*WHAT THIS TASK INVOLVES*
The task requires restating, word for word, the lines of the entries below from the one containing "- password: simiar" through the final one, both included.

**** EXTRACTED INFORMATION ****

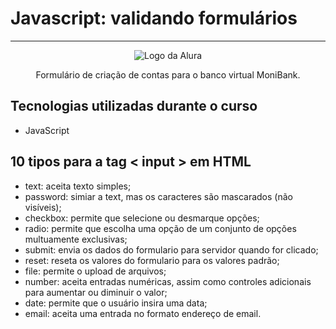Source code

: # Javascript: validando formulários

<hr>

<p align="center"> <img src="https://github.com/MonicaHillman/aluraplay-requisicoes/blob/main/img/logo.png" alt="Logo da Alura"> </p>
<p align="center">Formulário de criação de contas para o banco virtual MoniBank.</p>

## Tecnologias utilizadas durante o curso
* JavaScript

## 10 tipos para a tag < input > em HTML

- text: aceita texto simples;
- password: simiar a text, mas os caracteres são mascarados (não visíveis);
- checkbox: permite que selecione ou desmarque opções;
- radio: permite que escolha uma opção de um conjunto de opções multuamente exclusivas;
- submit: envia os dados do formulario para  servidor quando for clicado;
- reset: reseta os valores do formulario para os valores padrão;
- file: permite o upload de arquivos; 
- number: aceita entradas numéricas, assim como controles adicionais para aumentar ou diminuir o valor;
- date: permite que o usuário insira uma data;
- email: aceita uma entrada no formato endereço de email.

****

*WRITTEN ANSWER*
- password: simiar a text, mas os caracteres são mascarados (não visíveis);
- checkbox: permite que selecione ou desmarque opções;
- radio: permite que escolha uma opção de um conjunto de opções multuamente exclusivas;
- submit: envia os dados do formulario para  servidor quando for clicado;
- reset: reseta os valores do formulario para os valores padrão;
- file: permite o upload de arquivos; 
- number: aceita entradas numéricas, assim como controles adicionais para aumentar ou diminuir o valor;
- date: permite que o usuário insira uma data;
- email: aceita uma entrada no formato endereço de email.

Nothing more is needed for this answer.